October 14, 2012 RSS Feed Print

By MAX SEDDON, Associated Press

KHIMKI, Russia (AP) — President Vladimir Putin's loyalists appeared likely Sunday to retain their hold in thousands of local elections that offered slightly more room for competition, but were marred by opposition claims of widespread vote fraud.

The Kremlin eased stiff election laws in response to major protests against Putin's rule last winter, but introduced new restrictions after the demonstrations abated. Kremlin-approved governors and most of the incumbent mayors appeared poised to preserve their seats and the Kremlin's main United Russia party will likely keep dominating local legislatures and municipal councils.

In one of the most visible races Sunday, opposition activist Yevgeniya Chirikova was challenging the government-backed acting mayor of Khimki, a town just outside Moscow.
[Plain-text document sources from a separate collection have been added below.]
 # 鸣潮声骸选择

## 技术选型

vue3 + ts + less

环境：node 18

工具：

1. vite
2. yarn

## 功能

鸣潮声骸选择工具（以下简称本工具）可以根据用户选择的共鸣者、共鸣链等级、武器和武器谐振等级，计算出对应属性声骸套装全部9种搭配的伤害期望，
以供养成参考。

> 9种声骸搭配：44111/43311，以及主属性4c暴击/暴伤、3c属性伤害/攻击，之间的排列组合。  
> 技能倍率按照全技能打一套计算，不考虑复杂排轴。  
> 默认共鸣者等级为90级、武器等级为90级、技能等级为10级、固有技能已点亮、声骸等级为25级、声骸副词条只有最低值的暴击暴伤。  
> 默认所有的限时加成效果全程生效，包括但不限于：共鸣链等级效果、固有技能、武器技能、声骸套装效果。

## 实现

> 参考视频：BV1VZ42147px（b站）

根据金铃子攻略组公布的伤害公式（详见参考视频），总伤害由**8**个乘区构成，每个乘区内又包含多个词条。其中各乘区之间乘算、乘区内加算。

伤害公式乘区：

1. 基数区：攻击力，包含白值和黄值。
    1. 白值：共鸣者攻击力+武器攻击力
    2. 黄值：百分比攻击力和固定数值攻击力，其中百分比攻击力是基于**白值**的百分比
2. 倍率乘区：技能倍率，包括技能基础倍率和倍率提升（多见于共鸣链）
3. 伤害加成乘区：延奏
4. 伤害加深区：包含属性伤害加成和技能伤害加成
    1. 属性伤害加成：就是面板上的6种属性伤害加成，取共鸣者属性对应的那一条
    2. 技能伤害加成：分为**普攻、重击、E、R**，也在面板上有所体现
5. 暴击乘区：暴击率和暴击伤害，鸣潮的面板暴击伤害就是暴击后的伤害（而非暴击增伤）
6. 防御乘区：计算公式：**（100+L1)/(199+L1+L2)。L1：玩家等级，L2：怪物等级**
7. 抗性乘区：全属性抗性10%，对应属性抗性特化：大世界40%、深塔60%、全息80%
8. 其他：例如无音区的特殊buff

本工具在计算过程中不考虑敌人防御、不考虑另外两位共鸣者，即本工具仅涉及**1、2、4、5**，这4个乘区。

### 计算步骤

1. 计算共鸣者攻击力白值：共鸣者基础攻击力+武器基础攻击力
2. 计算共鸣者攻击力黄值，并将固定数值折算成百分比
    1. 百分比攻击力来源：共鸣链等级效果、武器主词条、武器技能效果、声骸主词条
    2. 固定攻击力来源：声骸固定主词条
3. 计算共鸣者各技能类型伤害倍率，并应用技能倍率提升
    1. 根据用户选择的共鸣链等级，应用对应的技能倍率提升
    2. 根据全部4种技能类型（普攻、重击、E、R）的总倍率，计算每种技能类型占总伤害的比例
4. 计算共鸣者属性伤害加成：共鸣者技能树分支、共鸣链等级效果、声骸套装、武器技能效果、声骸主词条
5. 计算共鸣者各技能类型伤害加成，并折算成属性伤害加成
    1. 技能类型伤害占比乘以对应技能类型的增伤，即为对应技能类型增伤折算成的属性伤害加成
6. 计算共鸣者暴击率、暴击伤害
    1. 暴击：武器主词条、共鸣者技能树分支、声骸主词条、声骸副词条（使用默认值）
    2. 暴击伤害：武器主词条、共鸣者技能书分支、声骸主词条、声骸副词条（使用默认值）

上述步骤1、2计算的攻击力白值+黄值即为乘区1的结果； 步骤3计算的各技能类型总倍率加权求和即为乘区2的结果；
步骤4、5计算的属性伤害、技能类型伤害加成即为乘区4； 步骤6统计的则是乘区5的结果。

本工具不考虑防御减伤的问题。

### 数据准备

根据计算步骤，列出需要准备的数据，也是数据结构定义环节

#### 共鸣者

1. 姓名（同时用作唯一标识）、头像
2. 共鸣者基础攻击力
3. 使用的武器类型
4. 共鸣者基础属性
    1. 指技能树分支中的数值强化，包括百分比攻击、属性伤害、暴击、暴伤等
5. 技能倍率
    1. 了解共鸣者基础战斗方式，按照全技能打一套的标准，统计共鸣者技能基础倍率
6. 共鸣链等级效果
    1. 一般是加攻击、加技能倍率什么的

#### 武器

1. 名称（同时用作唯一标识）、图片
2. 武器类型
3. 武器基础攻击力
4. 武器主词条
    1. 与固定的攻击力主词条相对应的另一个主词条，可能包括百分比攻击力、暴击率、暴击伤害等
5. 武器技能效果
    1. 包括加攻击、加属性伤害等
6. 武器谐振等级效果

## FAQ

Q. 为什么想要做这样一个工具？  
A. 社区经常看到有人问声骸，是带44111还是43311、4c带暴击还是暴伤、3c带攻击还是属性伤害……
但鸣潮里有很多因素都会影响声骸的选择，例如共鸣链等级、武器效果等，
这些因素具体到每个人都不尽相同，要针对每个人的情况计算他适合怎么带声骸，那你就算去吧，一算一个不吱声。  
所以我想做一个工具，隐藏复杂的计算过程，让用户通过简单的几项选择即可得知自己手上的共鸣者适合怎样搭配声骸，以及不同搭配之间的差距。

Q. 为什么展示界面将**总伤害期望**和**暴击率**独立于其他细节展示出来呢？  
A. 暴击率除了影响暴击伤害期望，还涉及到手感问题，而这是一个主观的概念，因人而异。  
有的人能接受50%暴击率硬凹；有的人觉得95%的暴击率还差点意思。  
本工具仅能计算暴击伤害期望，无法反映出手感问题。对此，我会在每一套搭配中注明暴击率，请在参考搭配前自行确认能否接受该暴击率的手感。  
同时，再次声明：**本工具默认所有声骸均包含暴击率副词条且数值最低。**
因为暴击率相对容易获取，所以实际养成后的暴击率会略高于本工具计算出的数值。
Chirikova, a 35-year-old mother of two who helped organize the anti-Putin protests in Moscow, filed two petitions — alleging her rival broke campaign rules and that election officials manipulated voter lists. Authorities rejected her complaints, and it was unclear when a court could issue its verdict.

"If the elections were fair, then I'd have some kind of chance," Chirikova said Sunday. "But since the elections in this country are what they are, then my chances are different."

With 30 percent of precincts counted, Khimki acting Mayor Oleg Shakhov was winning the race with 47 percent of the vote, while Chirikova was trailing him with 20 percent. Full preliminary results are expected Monday.

Local authorities repeatedly denied Chirikova a public space to hold a rally; when she and Ksenia Sobchak, a glamorous TV host who became a face of Moscow protests, leafleted a tram this week, an obviously nervous conductor announced the vehicle was broken down and forced all passengers off, after which it drove away, apparently without any problem.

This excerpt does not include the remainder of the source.